アリスのままでのルイまる子のレビュー・感想・評価

アリスのままで(2014年製作の映画)
4.0
ジュリアン・ムーアが上手い!彼女の事ずっと好きでどの映画を見ても心に残っているが、今作品も同様。ミリ単位で心の変化を魅せてくれて圧巻!

それにしても昨年のアカデミー賞主演女優賞だというのに、なんでこんな日本の上映遅いの?アメリカのアカデミー賞時と少なくとも同時には観たい。。

【ここからネタバレ】

いわゆる若年アルツハイマーの症状がいかに進んで行くか。いかにもこれが現実だろうと痛いほど思った。

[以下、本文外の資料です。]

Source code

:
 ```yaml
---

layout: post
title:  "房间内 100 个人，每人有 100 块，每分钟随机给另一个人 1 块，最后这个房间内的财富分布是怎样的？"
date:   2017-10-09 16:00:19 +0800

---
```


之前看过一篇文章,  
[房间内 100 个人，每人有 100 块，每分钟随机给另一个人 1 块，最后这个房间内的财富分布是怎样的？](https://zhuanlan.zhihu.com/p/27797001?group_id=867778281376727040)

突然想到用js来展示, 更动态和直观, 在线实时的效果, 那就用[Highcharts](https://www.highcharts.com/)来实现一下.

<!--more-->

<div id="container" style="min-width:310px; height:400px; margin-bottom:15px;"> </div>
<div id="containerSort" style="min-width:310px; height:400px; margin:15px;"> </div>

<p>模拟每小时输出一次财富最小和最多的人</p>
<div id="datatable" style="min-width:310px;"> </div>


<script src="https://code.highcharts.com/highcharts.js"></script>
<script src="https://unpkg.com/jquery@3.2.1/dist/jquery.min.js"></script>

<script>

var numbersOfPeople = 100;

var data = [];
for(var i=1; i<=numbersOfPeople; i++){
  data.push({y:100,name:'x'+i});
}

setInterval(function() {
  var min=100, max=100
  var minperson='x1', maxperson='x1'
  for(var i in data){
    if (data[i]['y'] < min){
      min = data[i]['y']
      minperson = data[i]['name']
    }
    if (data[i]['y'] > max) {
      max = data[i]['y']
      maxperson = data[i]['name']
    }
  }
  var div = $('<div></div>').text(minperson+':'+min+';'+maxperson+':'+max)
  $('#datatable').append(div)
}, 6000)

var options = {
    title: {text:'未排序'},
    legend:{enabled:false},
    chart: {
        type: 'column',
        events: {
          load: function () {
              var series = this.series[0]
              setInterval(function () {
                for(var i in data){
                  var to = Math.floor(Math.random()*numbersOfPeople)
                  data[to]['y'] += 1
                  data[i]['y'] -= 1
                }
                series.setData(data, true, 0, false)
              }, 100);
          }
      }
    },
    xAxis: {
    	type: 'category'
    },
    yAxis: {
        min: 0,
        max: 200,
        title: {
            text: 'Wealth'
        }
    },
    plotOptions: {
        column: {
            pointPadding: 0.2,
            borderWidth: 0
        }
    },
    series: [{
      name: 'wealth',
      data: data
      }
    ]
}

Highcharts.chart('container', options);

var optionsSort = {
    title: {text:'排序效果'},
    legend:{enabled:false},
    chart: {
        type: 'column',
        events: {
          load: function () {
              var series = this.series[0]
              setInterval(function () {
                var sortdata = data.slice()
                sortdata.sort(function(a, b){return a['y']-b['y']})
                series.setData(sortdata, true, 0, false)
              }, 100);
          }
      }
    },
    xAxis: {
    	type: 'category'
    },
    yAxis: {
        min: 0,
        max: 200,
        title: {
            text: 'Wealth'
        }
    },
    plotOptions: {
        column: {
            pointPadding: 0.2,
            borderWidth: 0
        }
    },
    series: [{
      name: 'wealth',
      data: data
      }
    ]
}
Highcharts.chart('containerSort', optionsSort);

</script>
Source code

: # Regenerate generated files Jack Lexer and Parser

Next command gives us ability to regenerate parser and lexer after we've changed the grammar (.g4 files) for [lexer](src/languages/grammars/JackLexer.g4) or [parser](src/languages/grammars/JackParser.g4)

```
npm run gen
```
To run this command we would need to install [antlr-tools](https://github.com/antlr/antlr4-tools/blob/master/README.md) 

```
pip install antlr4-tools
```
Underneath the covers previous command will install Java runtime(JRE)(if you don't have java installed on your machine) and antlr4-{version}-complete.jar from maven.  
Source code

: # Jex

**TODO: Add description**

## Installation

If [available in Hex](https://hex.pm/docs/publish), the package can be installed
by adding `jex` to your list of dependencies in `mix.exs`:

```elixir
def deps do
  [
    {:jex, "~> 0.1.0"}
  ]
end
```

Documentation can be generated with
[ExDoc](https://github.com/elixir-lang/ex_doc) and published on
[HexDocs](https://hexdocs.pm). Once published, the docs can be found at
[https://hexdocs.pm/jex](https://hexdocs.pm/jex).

若年だからこそ今後が永い。アルツハイマーになってすぐ亡くなるならまだましで、まだまだ生きて行くんだろう。だからSTILL (まだまだ)ALICE(アリスのまま)なんだろう。アリスは50歳コロンビア大学言語学教授で、人生ずっと脳を遣う仕事を積み重ねて来た。なのに、どんどん後退していく、これほどの屈辱はない。でも、アルツハイマーは誰でもなる。こんなインテリもなる。だからこそ、彼女の築き上げて来た財産が日に日に失われて行く悲しさが胸に迫る。

家族、皆いい人だが、結局一番末の演劇をやっている娘、常にきれいごとじゃなく真実を口に出していた誰よりも心優しい彼女、でも人にはなかなか理解されにくい末っ子が母の面倒を看る、他の上手くやっている長女や長男でなく、愛妻家のような夫でもなく。。。(ここも真実だ。どんな仕事をしていても、犠牲に出来る人と出来ない人が居る。勿論、仕事を犠牲にしてまで母親の介護しろとは思わないが、それをする子供としない子供が居るということ)。

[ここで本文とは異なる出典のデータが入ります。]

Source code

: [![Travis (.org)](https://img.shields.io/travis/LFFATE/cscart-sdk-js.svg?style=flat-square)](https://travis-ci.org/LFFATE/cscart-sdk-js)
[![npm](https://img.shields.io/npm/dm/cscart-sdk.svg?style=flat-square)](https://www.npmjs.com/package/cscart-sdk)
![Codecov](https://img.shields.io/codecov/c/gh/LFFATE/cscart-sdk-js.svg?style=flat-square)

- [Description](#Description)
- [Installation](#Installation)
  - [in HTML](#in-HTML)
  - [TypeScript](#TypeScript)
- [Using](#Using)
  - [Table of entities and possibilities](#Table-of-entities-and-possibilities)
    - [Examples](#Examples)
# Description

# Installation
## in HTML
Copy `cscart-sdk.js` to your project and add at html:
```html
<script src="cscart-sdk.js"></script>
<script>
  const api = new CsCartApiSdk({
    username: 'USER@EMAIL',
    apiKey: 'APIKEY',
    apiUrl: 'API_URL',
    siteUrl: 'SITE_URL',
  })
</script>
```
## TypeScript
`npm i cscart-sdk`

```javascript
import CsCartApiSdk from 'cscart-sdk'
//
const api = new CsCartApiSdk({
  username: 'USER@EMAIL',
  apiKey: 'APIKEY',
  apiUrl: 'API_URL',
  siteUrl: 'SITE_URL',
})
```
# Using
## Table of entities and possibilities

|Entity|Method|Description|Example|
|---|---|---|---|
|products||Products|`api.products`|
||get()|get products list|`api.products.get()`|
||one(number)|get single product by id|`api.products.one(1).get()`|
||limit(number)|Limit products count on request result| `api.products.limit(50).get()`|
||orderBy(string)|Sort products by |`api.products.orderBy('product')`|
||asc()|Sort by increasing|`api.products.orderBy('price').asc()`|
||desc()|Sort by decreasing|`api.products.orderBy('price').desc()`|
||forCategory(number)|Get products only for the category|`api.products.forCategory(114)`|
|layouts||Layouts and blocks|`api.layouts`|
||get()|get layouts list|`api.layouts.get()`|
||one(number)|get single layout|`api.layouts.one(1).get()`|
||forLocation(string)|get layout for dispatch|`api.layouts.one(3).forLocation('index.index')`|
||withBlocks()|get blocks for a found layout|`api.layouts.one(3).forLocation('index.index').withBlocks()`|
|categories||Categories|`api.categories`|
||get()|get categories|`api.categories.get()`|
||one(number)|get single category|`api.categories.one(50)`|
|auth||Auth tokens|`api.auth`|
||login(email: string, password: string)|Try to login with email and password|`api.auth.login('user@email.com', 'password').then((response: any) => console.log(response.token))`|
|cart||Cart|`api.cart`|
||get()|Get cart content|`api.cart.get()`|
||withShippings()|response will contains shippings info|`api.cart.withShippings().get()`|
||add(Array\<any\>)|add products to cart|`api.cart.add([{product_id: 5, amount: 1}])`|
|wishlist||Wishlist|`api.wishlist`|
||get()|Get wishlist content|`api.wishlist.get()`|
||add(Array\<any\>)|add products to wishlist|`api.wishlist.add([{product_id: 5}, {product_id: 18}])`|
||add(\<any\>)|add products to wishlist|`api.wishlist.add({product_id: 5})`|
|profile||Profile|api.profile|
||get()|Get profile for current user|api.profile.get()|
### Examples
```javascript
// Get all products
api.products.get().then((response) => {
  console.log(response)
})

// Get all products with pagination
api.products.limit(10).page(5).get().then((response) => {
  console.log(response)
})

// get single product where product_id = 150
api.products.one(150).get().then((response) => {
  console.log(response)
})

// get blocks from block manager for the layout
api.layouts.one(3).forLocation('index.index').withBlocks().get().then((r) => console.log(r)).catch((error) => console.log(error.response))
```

自分の家庭でも全く同じシナリオだった。脳梗塞になった母を誰よりも看病したのは、良い子のふりばかりの兄弟や父ではない。家族の中で、なんでお前ってそんな事ばかり言うの?なんでそんな変なことするの?と年中反抗期のように言われていた、余り器用でない人が一番面倒を看る。これも真実。

結局この世の事象に対し正直なリアクションを取る人。一番真実に直面する勇気のある人というのは、幼い頃から誤摩化しを知らず、本当の事を口にし、本当の気持ちのまま行動する。だから嫌われるが、結局の所、親の面倒もちゃんと看るのだ。


色んな事が余りにもあるあるなので、ただの映画というよりドキュメンタリー?と思えるほどでした。

ただ、高額所得者の話ですからなんだかんだ言ってアリスは幸せ者です。